June 30 (Bloomberg) -- General Motors Co., which has already called back more than 20 million cars in North America for various fixes this year, recalled 8.45 million more today for defects including ignitions and electrical malfunctions.

GM is recalling 8.23 million vehicles in North America, including Chevrolet Malibus from 1997 to 2005 and Cadillac CTS cars from the 2003 to 2014 model years, for unintended ignition- key rotation. Among the vehicles recalled today, GM said it’s aware of seven crashes, eight injuries and three fatalities. The fatal crashes occurred in older full-size sedans being recalled for the ignition flaw.

It isn’t clear whether the faulty ignition caused those crashes GM said. Shares, which had been temporarily halted, fell 1 percent to $36.27 at 3:38 p.m. New York time. They had traded at more than yesterday’s closing price for most of the day after Kenneth Feinberg explained how the company will compensate victims of an earlier ignition recall of 2.59 million small cars.

“It’s unprecedented,” Karl Brauer, a senior analyst with Kelley Blue Book, said today in a telephone interview. “People are now wondering where’s this going to end, how long is it going to take, how much is it going to cost?”

GM said it expects to take a charge of as much as $1.2 billion for recall-related repairs announced in the second quarter. It took a $1.3 billion charge in the first quarter for recalls.

‘Industry Standard’

The biggest U.S. automaker is stepping up the pace of recalls as it faces multiple investigations for its slowness in calling back the small cars with ignition issues linked to at least 13 deaths. Since that action began in February, the company has recalled other cars for similar issues, accounting for about 9 million of the fixes before today.

“We undertook what I believe is the most comprehensive safety review in the history of our company because nothing is more important than the safety of our customers,” said Chief Executive Officer Mary Barra. “Our customers deserve more than we delivered in these vehicles. That has hardened my resolve to set a new industry standard for vehicle safety, quality and excellence.”

Some of today’s recalled ignitions were worked on by Ray DeGiorgio, the former GM engineer responsible for the faulty ignition switch at the heart of GM’s crisis, Alan Adler, a company spokesman, said in a telephone interview.
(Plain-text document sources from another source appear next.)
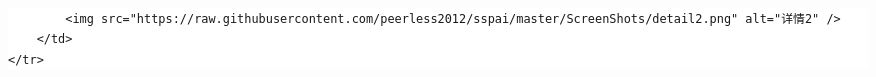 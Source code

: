 			<img src="https://raw.githubusercontent.com/peerless2012/sspai/master/ScreenShots/detail2.png" alt="详情2" />      
		</td> 
	</tr>
</table>
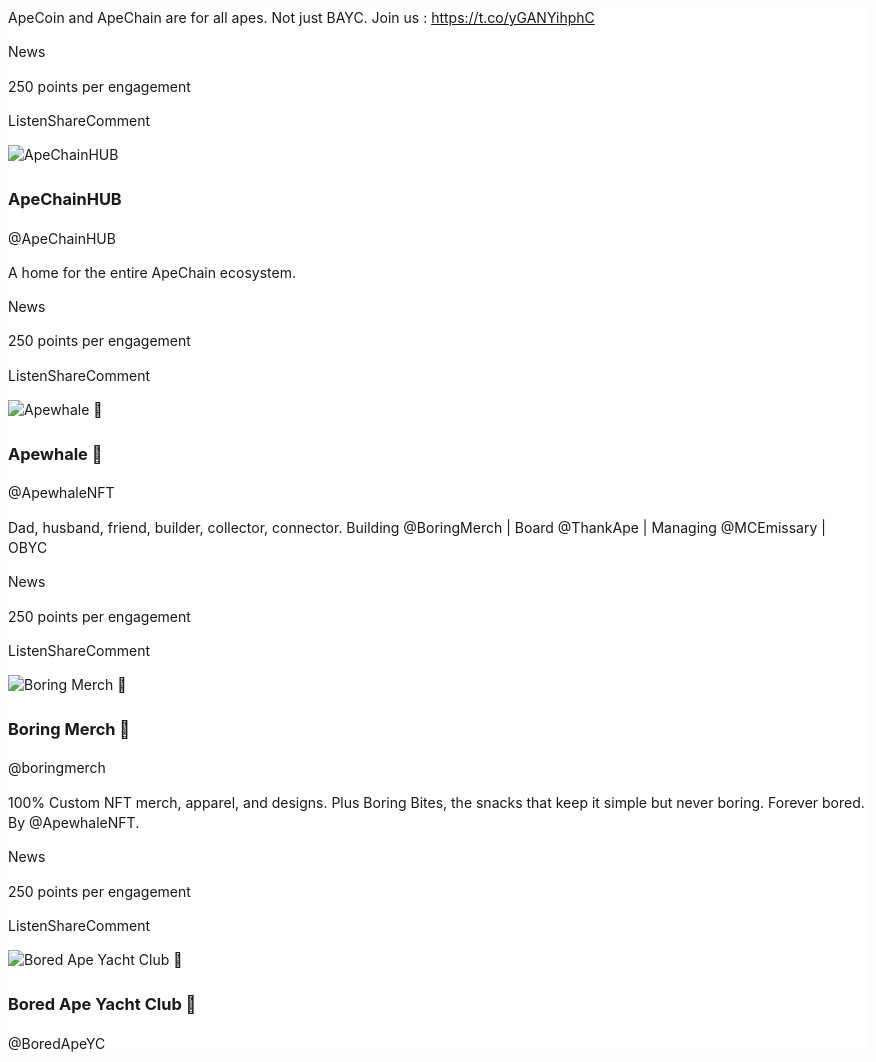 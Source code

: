 ApeCoin and ApeChain are for all apes. Not just BAYC. Join us : https://t.co/yGANYihphC

News

250 points per engagement

ListenShareComment

![ApeChainHUB](https://5daa9be6-b45d-4e32-9989-902d3ff24042-00-2igsmkld0jjjg.spock.replit.dev/_next/image?url=https%3A%2F%2Fpbs.twimg.com%2Fprofile_images%2F1904299746485063680%2Fn75GDrRK_normal.jpg&w=3840&q=75)

### ApeChainHUB

@ApeChainHUB

A home for the entire ApeChain ecosystem.

News

250 points per engagement

ListenShareComment

![Apewhale 🍌](https://5daa9be6-b45d-4e32-9989-902d3ff24042-00-2igsmkld0jjjg.spock.replit.dev/_next/image?url=https%3A%2F%2Fpbs.twimg.com%2Fprofile_images%2F1691418269297582081%2Ff_JVowWz_normal.png&w=3840&q=75)

### Apewhale 🍌

@ApewhaleNFT

Dad, husband, friend, builder, collector, connector. Building @BoringMerch \| Board @ThankApe \| Managing @MCEmissary \| OBYC

News

250 points per engagement

ListenShareComment

![Boring Merch 🍌](https://5daa9be6-b45d-4e32-9989-902d3ff24042-00-2igsmkld0jjjg.spock.replit.dev/_next/image?url=https%3A%2F%2Fpbs.twimg.com%2Fprofile_images%2F1710702070225842176%2F4cCOntUr_normal.jpg&w=3840&q=75)

### Boring Merch 🍌

@boringmerch

100% Custom NFT merch, apparel, and designs. Plus Boring Bites, the snacks that keep it simple but never boring. Forever bored. By @ApewhaleNFT.

News

250 points per engagement

ListenShareComment

![Bored Ape Yacht Club 🍌](https://5daa9be6-b45d-4e32-9989-902d3ff24042-00-2igsmkld0jjjg.spock.replit.dev/_next/image?url=https%3A%2F%2Fpbs.twimg.com%2Fprofile_images%2F1608904721489592321%2Fo7Sj4Iln_normal.jpg&w=3840&q=75)

### Bored Ape Yacht Club 🍌

@BoredApeYC
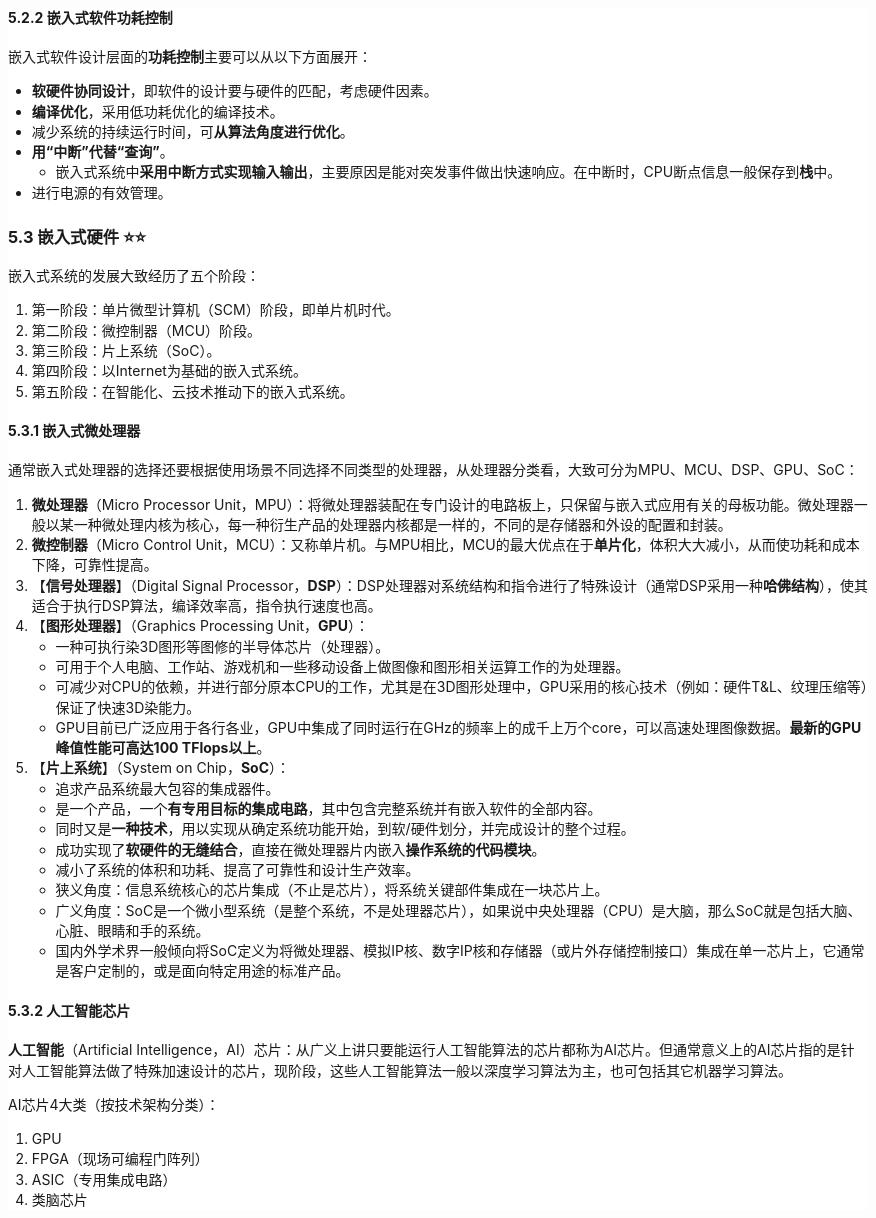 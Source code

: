 #### 5.2.2 嵌入式软件功耗控制

嵌入式软件设计层面的**功耗控制**主要可以从以下方面展开：

* **软硬件协同设计**，即软件的设计要与硬件的匹配，考虑硬件因素。
* **编译优化**，采用低功耗优化的编译技术。
* 减少系统的持续运行时间，可**从算法角度进行优化**。
* **用“中断”代替“查询”**。
  * 嵌入式系统中**采用中断方式实现输入输出**，主要原因是能对突发事件做出快速响应。在中断时，CPU断点信息一般保存到**栈**中。
* 进行电源的有效管理。

### 5.3 嵌入式硬件 ⭐️⭐️

嵌入式系统的发展大致经历了五个阶段：

1. 第一阶段：单片微型计算机（SCM）阶段，即单片机时代。
2. 第二阶段：微控制器（MCU）阶段。
3. 第三阶段：片上系统（SoC）。
4. 第四阶段：以Internet为基础的嵌入式系统。
5. 第五阶段：在智能化、云技术推动下的嵌入式系统。

#### 5.3.1 嵌入式微处理器

通常嵌入式处理器的选择还要根据使用场景不同选择不同类型的处理器，从处理器分类看，大致可分为MPU、MCU、DSP、GPU、SoC：

1. **微处理器**（Micro Processor Unit，MPU）：将微处理器装配在专门设计的电路板上，只保留与嵌入式应用有关的母板功能。微处理器一般以某一种微处理内核为核心，每一种衍生产品的处理器内核都是一样的，不同的是存储器和外设的配置和封装。
2. **微控制器**（Micro Control Unit，MCU）：又称单片机。与MPU相比，MCU的最大优点在于**单片化**，体积大大减小，从而使功耗和成本下降，可靠性提高。
3. 【**信号处理器**】（Digital Signal Processor，**DSP**）：DSP处理器对系统结构和指令进行了特殊设计（通常DSP采用一种**哈佛结构**），使其适合于执行DSP算法，编译效率高，指令执行速度也高。
4. 【**图形处理器**】（Graphics Processing Unit，**GPU**）：
   * 一种可执行染3D图形等图修的半导体芯片（处理器）。
   * 可用于个人电脑、工作站、游戏机和一些移动设备上做图像和图形相关运算工作的为处理器。
   * 可减少对CPU的依赖，并进行部分原本CPU的工作，尤其是在3D图形处理中，GPU采用的核心技术（例如：硬件T&L、纹理压缩等）保证了快速3D染能力。
   * GPU目前已广泛应用于各行各业，GPU中集成了同时运行在GHz的频率上的成千上万个core，可以高速处理图像数据。**最新的GPU峰值性能可高达100 TFlops以上**。
5. 【**片上系统**】（System on Chip，**SoC**）：
   * 追求产品系统最大包容的集成器件。
   * 是一个产品，一个**有专用目标的集成电路**，其中包含完整系统并有嵌入软件的全部内容。
   * 同时又是**一种技术**，用以实现从确定系统功能开始，到软/硬件划分，并完成设计的整个过程。
   * 成功实现了**软硬件的无缝结合**，直接在微处理器片内嵌入**操作系统的代码模块**。
   * 减小了系统的体积和功耗、提高了可靠性和设计生产效率。
   * 狭义角度：信息系统核心的芯片集成（不止是芯片），将系统关键部件集成在一块芯片上。
   * 广义角度：SoC是一个微小型系统（是整个系统，不是处理器芯片），如果说中央处理器（CPU）是大脑，那么SoC就是包括大脑、心脏、眼睛和手的系统。
   * 国内外学术界一般倾向将SoC定义为将微处理器、模拟IP核、数字IP核和存储器（或片外存储控制接口）集成在单一芯片上，它通常是客户定制的，或是面向特定用途的标准产品。

#### 5.3.2 人工智能芯片

**人工智能**（Artificial Intelligence，AI）芯片：从广义上讲只要能运行人工智能算法的芯片都称为AI芯片。但通常意义上的AI芯片指的是针对人工智能算法做了特殊加速设计的芯片，现阶段，这些人工智能算法一般以深度学习算法为主，也可包括其它机器学习算法。

AI芯片4大类（按技术架构分类）：

1. GPU
2. FPGA（现场可编程门阵列）
3. ASIC（专用集成电路）
4. 类脑芯片

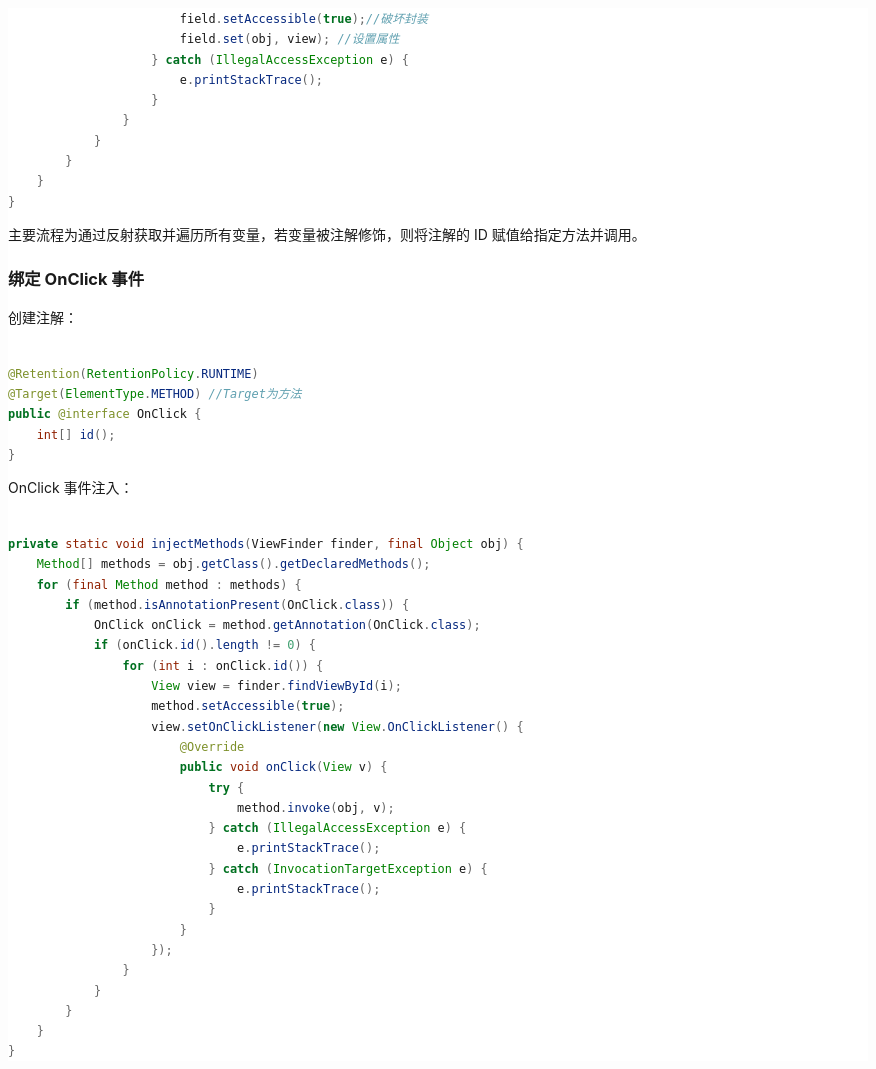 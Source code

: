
 ```java
                        field.setAccessible(true);//破坏封装
                        field.set(obj, view); //设置属性
                    } catch (IllegalAccessException e) {
                        e.printStackTrace();
                    }
                }
            }
        }
    }
}

```

主要流程为通过反射获取并遍历所有变量，若变量被注解修饰，则将注解的 ID 赋值给指定方法并调用。


### 绑定 OnClick 事件

创建注解：

```java

@Retention(RetentionPolicy.RUNTIME)
@Target(ElementType.METHOD) //Target为方法
public @interface OnClick {
    int[] id();
}

```

OnClick 事件注入：

```java

private static void injectMethods(ViewFinder finder, final Object obj) {
    Method[] methods = obj.getClass().getDeclaredMethods();
    for (final Method method : methods) {
        if (method.isAnnotationPresent(OnClick.class)) {
            OnClick onClick = method.getAnnotation(OnClick.class);
            if (onClick.id().length != 0) {
                for (int i : onClick.id()) {
                    View view = finder.findViewById(i);
                    method.setAccessible(true);
                    view.setOnClickListener(new View.OnClickListener() {
                        @Override
                        public void onClick(View v) {
                            try {
                                method.invoke(obj, v);
                            } catch (IllegalAccessException e) {
                                e.printStackTrace();
                            } catch (InvocationTargetException e) {
                                e.printStackTrace();
                            }
                        }
                    });
                }
            }
        }
    }
}

```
He wouldn’t identify which of the new recalls involved DeGiorgio, who was one of 15 people ousted by the company after an internal investigation released this month found a lack of urgency in the engineering and legal departments led to GM taking more than a decade for the flawed vehicles to be recalled.

“This all comes from our review that began after the Cobalt,” Adler said today in a telephone interview. “We looked at every ignition switch across the company, some of them he was involved with and some of them he wasn’t.”